Sala Teatro Ichos
Stagione teatrale 2018/19
Compagnia Ragli
giovedì 24 e venerdì 25 Gennaio 2019
L’Italia s’è desta
testo, luci e regia Rosario Mastrota
con con Dalila Cozzolino
Carletta, la scema del paese, racconta la sua storia, il suo segreto. Assiste al rapimento da
parte della 'ndrangheta, in Calabria, del pullman della nazionale italiana di calcio, a due mesi
dall'inizio dei mondiali. Subito lo scoop dilaga, esplode. Esercito, politica, sport e giornalisti
all'assalto del nuovo fenomeno mediatico. Tutti accecati dalla notizia “bomba” da regalare,
non si accorgono di Carla, che sa dove è nascosto il pullman bianco e la nazionale di calcio.
Ma nessuno le crede.
NOTE DI REGIA
Il monologo che racconta è arcaicamente legato alla riflessione sociale che tutto ciò che è detto appartiene alla storia e quindi alla verità. Questa operazione gioca, invece, nel caso specifico, sul falso accaduto. Un'invenzione plausibile che rispecchia la faciloneria delle “vittime” dei mass media e l’esaltazione e manipolazione che ne deriva. Basta pensare ai casi più recenti di manomissione e celebrazione della realtà criminale italiana: Sara Scazzi, Garlasco, Cogne, Costa Concordia eccetera.
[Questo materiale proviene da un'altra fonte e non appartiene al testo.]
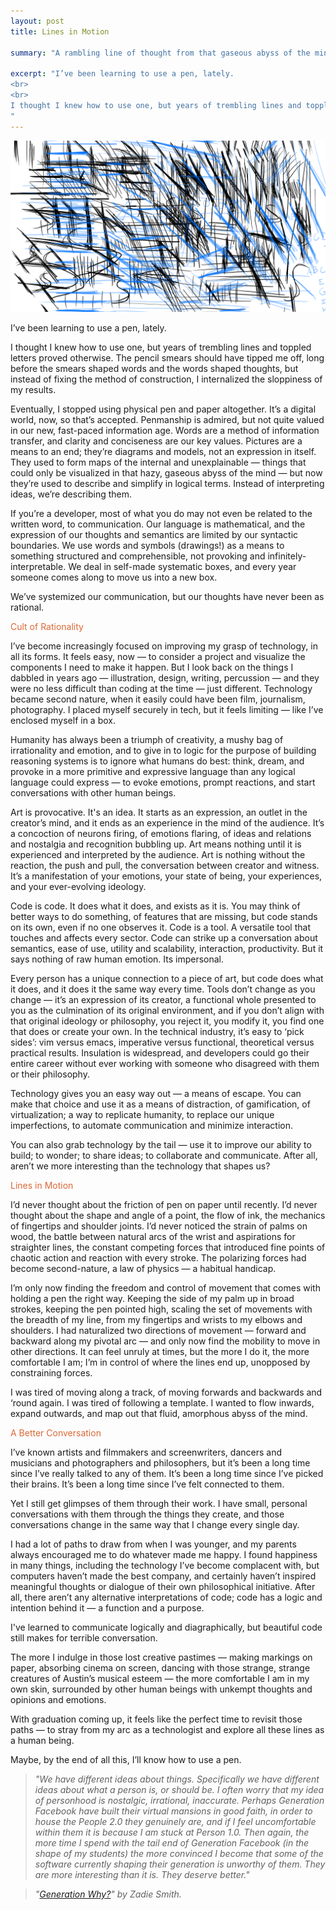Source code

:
 ```yaml
---
layout: post
title: Lines in Motion

summary: "A rambling line of thought from that gaseous abyss of the mind."

excerpt: "I’ve been learning to use a pen, lately.
<br>
<br>
I thought I knew how to use one, but years of trembling lines and toppled letters proved otherwise. The pencil smears should have tipped me off, long before the smears shaped words and the words shaped thoughts, but instead of fixing the method of construction, I internalized the sloppiness of my results. 
"
---
```


<center>
<img src="/img/blog/arcs.png" alt="Lines in Motion">
</center>

I’ve been learning to use a pen, lately.

I thought I knew how to use one, but years of trembling lines and toppled letters proved otherwise. The pencil smears should have tipped me off, long before the smears shaped words and the words shaped thoughts, but instead of fixing the method of construction, I internalized the sloppiness of my results. 

Eventually, I stopped using physical pen and paper altogether. It’s a digital world, now, so that’s accepted. Penmanship is admired, but not quite valued in our new, fast-paced information age. Words are a method of information transfer, and clarity and conciseness are our key values. Pictures are a means to an end; they’re diagrams and models, not an expression in itself. They used to form maps of the internal and unexplainable — things that could only be visualized in that hazy, gaseous abyss of the mind — but now they’re used to describe and simplify in logical terms. Instead of interpreting ideas, we’re describing them.

If you’re a developer, most of what you do may not even be related to the written word, to communication. Our language is mathematical, and the expression of our thoughts and semantics are limited by our syntactic boundaries. We use words and symbols (drawings!) as a means to something structured and comprehensible, not provoking and infinitely-interpretable. We deal in self-made systematic boxes, and every year someone comes along to move us into a new box.

We’ve systemized our communication, but our thoughts have never been as rational.

<h3-dark style="color: #DB6837">Cult of Rationality</h3-dark> 

I’ve become increasingly focused on improving my grasp of technology, in all its forms. It feels easy, now — to consider a project and visualize the components I need to make it happen. But I look back on the things I dabbled in years ago — illustration, design, writing, percussion — and they were no less difficult than coding at the time — just different. Technology became second nature, when it easily could have been film, journalism, photography. I placed myself securely in tech, but it feels limiting — like I’ve enclosed myself in a box.

Humanity has always been a triumph of creativity, a mushy bag of irrationality and emotion, and to give in to logic for the purpose of building reasoning systems is to ignore what humans do best: think, dream, and provoke in a more primitive and expressive language than any logical language could express — to evoke emotions, prompt reactions, and start conversations with other human beings.

Art is provocative. It's an idea. It starts as an expression, an outlet in the creator’s mind, and it ends as an experience in the mind of the audience. It’s a concoction of neurons firing, of emotions flaring, of ideas and relations and nostalgia and recognition bubbling up. Art means nothing until it is experienced and interpreted by the audience. Art is nothing without the reaction, the push and pull, the conversation between creator and witness. It’s a manifestation of your emotions, your state of being, your experiences, and your ever-evolving ideology.

Code is code. It does what it does, and exists as it is. You may think of better ways to do something, of features that are missing, but code stands on its own, even if no one observes it. Code is a tool. A versatile tool that touches and affects every sector. Code can strike up a conversation about semantics, ease of use, utility and scalability, interaction, productivity. But it says nothing of raw human emotion. Its impersonal.

Every person has a unique connection to a piece of art, but code does what it does, and it does it the same way every time. Tools don’t change as you change — it’s an expression of its creator, a functional whole presented to you as the culmination of its original environment, and if you don’t align with that original ideology or philosophy, you reject it, you modify it, you find one that does or create your own. In the technical industry, it’s easy to ‘pick sides’: vim versus emacs, imperative versus functional, theoretical versus practical results. Insulation is widespread, and developers could go their entire career without ever working with someone who disagreed with them or their philosophy.

Technology gives you an easy way out — a means of escape. You can make that choice and use it as a means of distraction, of gamification, of virtualization; a way to replicate humanity, to replace our unique imperfections, to automate communication and minimize interaction. 

You can also grab technology by the tail — use it to improve our ability to build; to wonder; to share ideas; to collaborate and communicate. After all, aren’t we more interesting than the technology that shapes us?

<h3-dark style="color: #DB6837">Lines in Motion</h3-dark>

I’d never thought about the friction of pen on paper until recently. I’d never thought about the shape and angle of a point, the flow of ink, the mechanics of fingertips and shoulder joints. I’d never noticed the strain of palms on wood, the battle between natural arcs of the wrist and aspirations for straighter lines, the constant competing forces that introduced fine points of chaotic action and reaction with every stroke. The polarizing forces had become second-nature, a law of physics — a habitual handicap.

I’m only now finding the freedom and control of movement that comes with holding a pen the right way. Keeping the side of my palm up in broad strokes, keeping the pen pointed high, scaling the set of movements with the breadth of my line, from my fingertips and wrists to my elbows and shoulders. I had naturalized two directions of movement — forward and backward along my pivotal arc — and only now find the mobility to move in other directions. It can feel unruly at times, but the more I do it, the more comfortable I am; I’m in control of where the lines end up, unopposed by constraining forces.

I was tired of moving along a track, of moving forwards and backwards and ‘round again. I was tired of following a template. I wanted to flow inwards, expand outwards, and map out that fluid, amorphous abyss of the mind.

<h3-dark style="color: #DB6837">A Better Conversation</h3-dark>

I’ve known artists and filmmakers and screenwriters, dancers and musicians and photographers and philosophers, but it’s been a long time since I’ve really talked to any of them. It’s been a long time since I’ve picked their brains. It’s been a long time since I’ve felt connected to them. 

Yet I still get glimpses of them through their work. I have small, personal conversations with them through the things they create, and those conversations change in the same way that I change every single day.

I had a lot of paths to draw from when I was younger, and my parents always encouraged me to do whatever made me happy. I found happiness in many things, including the technology I’ve become complacent with, but computers haven’t made the best company, and certainly haven’t inspired meaningful thoughts or dialogue of their own philosophical initiative. After all, there aren’t any alternative interpretations of code; code has a logic and intention behind it — a function and a purpose.

I've learned to communicate logically and diagraphically, but beautiful code still makes for terrible conversation.

The more I indulge in those lost creative pastimes — making markings on paper, absorbing cinema on screen, dancing with those strange, strange creatures of Austin’s musical esteem — the more comfortable I am in my own skin, surrounded by other human beings with unkempt thoughts and opinions and emotions.

With graduation coming up, it feels like the perfect time to revisit those paths — to stray from my arc as a technologist and explore all these lines as a human being.

Maybe, by the end of all this, I’ll know how to use a pen.

> <i>"We have different ideas about things. Specifically we have different ideas about what a person is, or should be. I often worry that my idea of personhood is nostalgic, irrational, inaccurate. Perhaps Generation Facebook have built their virtual mansions in good faith, in order to house the People 2.0 they genuinely are, and if I feel uncomfortable within them it is because I am stuck at Person 1.0. Then again, the more time I spend with the tail end of Generation Facebook (in the shape of my students) the more convinced I become that some of the software currently shaping their generation is unworthy of them. They are more interesting than it is. They deserve better."</i>

> <i>"<a href='http://www.nybooks.com/articles/2010/11/25/generation-why/'>Generation Why?</a>" by Zadie Smith.</i>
Il gioco de L'Italia s'è desta si svolge sull'idea del racconto reale di qualcosa che come al solito, successivamente, viene manomesso. Ma che nel caso specifico è già manomesso alla fonte. E' un racconto metaforico-ironico di un’Italietta credulona, epiteto significativo.
SMITIZZAZIONE DELLA ‘NDRANGHETA
Nel monologo si racconta quanto sia cruda la piccola realtà intrisa quotidianamente di ‘ndrangheta e come la malavita sia arcaicamente consolidata e apparentemente inerme nella vita di un piccolo paese. Per assurdo pare che la ‘ndrangheta non esista, seppur tutti la riconoscono e tutti la temono, non parlandone. Ne L’Italia s’è desta la questione ‘ndranghetista viene affrontata in maniera leggera, dalla lettura “innocente” di una povera ragazza che della semplicità fa la sua arma, innocua. Nessuna spettacolarizzazione, ma solo una derisione innocente, una smitizzazione, che determina un raccontare fatti violenti da un punto di vista ingenuo. E questo, a nostro avviso, fa più male alla ‘ndrangheta, ne distrugge la forza e allontana la paura. Col sorriso innocente e senza neanche un proiettile si riesce a ferire chi, invece, fa della violenza la stabilità della sua organizzazione. Smitizzare può scardinare dei legami che per anni hanno reso l’organizzazione intoccabile. La paura, quella vera, fa parte del vissuto di chi vive in Calabria, ma alleggerire e ridicolizzare potrebbe trasformare e invertire il processo. Non è una risoluzione, purtroppo, ma una leggera parentesi che può nuocere a chi si eleva a capo indiscusso senza regole.